**Problem**
Go through the data and report each line that holds the string "Vídeo".

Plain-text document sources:
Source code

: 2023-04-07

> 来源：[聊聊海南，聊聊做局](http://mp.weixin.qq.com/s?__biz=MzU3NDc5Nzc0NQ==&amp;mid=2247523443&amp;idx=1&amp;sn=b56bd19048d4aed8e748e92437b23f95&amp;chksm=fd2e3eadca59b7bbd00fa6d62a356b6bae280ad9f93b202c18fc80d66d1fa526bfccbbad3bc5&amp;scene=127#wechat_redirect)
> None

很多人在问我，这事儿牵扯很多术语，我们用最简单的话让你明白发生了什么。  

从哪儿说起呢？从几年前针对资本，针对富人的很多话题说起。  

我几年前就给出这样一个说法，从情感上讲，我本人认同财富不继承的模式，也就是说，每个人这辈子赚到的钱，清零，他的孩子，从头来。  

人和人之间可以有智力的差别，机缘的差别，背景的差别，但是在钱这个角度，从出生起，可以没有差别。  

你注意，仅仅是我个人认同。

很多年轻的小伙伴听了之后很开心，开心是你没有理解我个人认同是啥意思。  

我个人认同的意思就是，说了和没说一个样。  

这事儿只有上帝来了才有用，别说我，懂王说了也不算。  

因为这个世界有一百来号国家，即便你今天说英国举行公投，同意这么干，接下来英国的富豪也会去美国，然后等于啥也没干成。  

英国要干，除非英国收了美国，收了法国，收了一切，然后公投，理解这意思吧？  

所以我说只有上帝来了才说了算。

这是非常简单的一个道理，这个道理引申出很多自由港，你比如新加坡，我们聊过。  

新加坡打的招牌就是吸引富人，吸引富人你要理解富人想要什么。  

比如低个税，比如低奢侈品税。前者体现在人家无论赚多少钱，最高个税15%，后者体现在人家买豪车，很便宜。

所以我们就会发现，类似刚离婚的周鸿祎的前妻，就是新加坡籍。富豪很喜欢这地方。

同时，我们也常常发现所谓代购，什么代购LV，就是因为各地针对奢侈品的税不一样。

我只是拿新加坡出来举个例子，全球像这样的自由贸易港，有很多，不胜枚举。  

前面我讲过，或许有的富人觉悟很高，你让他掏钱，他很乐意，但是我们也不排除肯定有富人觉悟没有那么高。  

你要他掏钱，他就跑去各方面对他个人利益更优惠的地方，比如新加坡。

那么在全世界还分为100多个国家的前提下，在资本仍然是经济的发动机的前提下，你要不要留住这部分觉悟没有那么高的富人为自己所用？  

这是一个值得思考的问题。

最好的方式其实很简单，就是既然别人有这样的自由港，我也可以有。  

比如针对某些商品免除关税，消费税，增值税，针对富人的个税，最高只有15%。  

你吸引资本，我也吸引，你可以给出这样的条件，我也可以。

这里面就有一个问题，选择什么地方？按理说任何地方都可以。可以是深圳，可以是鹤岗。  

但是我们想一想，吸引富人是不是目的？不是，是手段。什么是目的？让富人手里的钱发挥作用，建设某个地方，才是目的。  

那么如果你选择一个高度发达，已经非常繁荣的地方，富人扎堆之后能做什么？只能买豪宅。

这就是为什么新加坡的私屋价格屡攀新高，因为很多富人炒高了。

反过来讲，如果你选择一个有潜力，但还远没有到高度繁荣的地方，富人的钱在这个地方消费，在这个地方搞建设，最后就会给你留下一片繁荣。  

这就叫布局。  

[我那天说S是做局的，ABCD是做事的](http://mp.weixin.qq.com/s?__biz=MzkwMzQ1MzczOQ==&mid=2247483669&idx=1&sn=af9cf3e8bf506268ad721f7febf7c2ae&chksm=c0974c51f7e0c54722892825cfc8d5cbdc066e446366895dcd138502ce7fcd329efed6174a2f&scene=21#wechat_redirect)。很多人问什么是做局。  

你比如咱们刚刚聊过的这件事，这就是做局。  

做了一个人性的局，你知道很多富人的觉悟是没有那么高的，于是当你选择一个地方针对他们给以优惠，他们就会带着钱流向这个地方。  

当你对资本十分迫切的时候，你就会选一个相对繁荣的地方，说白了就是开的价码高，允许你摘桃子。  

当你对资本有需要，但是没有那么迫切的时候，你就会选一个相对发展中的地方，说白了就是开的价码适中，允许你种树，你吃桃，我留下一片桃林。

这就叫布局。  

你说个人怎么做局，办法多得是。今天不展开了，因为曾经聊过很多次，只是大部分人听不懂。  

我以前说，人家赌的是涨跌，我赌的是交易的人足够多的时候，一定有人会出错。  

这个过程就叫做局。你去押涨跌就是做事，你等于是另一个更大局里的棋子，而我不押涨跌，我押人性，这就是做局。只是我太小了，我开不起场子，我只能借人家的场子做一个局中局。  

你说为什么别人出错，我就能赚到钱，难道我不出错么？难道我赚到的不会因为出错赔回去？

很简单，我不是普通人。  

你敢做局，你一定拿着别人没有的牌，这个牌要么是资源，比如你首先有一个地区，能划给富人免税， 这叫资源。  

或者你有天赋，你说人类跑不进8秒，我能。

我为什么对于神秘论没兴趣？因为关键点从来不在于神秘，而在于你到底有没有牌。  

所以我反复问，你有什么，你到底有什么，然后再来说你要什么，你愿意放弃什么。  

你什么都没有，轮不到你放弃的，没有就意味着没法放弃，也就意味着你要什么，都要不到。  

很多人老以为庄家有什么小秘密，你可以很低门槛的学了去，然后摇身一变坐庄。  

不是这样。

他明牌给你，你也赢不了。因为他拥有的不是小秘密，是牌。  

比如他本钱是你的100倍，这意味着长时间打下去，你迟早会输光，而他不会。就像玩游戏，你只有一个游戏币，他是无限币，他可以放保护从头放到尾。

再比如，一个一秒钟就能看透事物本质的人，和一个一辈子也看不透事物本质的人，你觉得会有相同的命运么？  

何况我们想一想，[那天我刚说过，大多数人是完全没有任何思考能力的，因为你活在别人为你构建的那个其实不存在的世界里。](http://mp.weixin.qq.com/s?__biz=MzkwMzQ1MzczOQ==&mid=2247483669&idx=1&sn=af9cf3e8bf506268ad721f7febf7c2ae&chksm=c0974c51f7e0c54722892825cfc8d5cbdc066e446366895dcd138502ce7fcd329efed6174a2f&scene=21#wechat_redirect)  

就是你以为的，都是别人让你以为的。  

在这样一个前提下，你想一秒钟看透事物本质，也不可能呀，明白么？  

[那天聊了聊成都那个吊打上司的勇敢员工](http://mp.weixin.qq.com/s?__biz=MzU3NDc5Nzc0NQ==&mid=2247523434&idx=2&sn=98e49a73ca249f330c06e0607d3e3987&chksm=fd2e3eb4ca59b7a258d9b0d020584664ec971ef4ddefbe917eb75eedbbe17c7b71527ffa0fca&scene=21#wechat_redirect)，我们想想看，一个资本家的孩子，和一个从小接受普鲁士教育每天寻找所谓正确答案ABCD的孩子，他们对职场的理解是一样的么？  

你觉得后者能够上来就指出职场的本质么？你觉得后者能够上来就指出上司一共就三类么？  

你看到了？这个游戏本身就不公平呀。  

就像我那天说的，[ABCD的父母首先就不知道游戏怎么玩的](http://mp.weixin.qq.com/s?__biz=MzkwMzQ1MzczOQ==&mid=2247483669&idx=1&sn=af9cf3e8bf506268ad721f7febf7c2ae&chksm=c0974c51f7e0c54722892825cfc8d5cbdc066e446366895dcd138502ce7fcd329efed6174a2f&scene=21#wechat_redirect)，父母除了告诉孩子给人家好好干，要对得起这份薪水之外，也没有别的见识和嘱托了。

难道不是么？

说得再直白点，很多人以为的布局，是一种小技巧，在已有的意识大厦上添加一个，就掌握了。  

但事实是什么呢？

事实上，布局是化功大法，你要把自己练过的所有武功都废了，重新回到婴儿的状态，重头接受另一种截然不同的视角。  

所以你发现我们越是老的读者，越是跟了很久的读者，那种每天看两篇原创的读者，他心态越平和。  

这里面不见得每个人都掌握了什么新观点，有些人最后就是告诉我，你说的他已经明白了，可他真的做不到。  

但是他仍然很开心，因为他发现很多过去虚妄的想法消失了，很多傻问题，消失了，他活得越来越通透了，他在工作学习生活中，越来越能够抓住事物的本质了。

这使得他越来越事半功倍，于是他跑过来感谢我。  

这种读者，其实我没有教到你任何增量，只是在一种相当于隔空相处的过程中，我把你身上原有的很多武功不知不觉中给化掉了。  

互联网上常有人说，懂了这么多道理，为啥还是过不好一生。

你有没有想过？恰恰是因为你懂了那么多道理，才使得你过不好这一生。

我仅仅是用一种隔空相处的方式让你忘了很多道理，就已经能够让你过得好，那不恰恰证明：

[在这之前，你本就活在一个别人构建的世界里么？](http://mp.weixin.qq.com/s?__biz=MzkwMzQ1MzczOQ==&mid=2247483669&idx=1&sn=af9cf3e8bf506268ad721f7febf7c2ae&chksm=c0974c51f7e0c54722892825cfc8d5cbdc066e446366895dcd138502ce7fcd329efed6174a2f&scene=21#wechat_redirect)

---

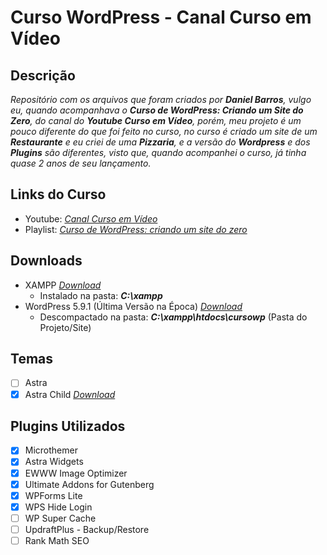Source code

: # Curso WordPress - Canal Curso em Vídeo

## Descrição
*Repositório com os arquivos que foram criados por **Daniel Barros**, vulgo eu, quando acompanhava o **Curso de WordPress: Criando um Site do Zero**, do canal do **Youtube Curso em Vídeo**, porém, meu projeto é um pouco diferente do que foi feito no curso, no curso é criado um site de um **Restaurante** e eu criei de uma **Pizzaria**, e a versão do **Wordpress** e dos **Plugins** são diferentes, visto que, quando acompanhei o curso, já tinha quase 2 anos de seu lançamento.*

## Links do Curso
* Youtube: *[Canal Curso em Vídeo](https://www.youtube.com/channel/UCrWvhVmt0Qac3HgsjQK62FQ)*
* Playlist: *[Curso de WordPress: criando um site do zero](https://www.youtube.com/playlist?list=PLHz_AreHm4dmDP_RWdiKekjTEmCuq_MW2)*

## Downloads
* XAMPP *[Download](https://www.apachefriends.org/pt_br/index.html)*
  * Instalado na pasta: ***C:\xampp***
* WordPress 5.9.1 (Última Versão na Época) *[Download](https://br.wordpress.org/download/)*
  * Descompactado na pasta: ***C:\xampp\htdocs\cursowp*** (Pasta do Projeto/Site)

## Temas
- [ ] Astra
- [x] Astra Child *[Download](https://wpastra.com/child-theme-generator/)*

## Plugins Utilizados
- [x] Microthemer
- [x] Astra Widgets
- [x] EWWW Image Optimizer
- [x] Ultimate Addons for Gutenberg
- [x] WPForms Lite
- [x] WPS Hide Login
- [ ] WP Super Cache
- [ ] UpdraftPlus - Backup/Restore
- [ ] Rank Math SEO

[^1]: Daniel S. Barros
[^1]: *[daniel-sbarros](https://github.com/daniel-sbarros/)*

**Task answer**
: # Curso WordPress - Canal Curso em Vídeo
*Repositório com os arquivos que foram criados por **Daniel Barros**, vulgo eu, quando acompanhava o **Curso de WordPress: Criando um Site do Zero**, do canal do **Youtube Curso em Vídeo**, porém, meu projeto é um pouco diferente do que foi feito no curso, no curso é criado um site de um **Restaurante** e eu criei de uma **Pizzaria**, e a versão do **Wordpress** e dos **Plugins** são diferentes, visto que, quando acompanhei o curso, já tinha quase 2 anos de seu lançamento.*
* Youtube: *[Canal Curso em Vídeo](https://www.youtube.com/channel/UCrWvhVmt0Qac3HgsjQK62FQ)*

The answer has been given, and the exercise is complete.